DATA FOR ANALYSIS:
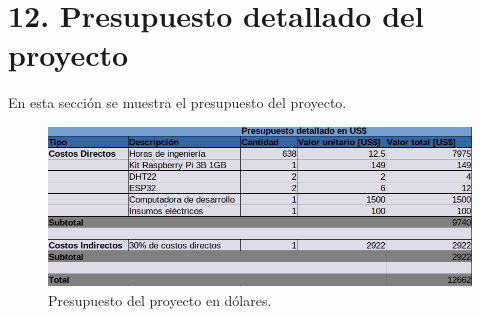 \documentclass[
11pt, %
]{charter}
\begin{document}
\section{12. Presupuesto detallado del proyecto}
\label{sec:presupuesto}
En esta sección se muestra el presupuesto del proyecto.

\begin{figure}[htpb]
\centering 
\includegraphics[width=1.0\textwidth]{./Figuras/presupuesto.png}
\caption{Presupuesto del proyecto en dólares.}
\label{fig:AoN}
\end{figure}
\end{document}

THE TASK: Check each line of the listing above. Copy it if it holds the string "label".

REPLY:
\label{sec:presupuesto}
\label{fig:AoN}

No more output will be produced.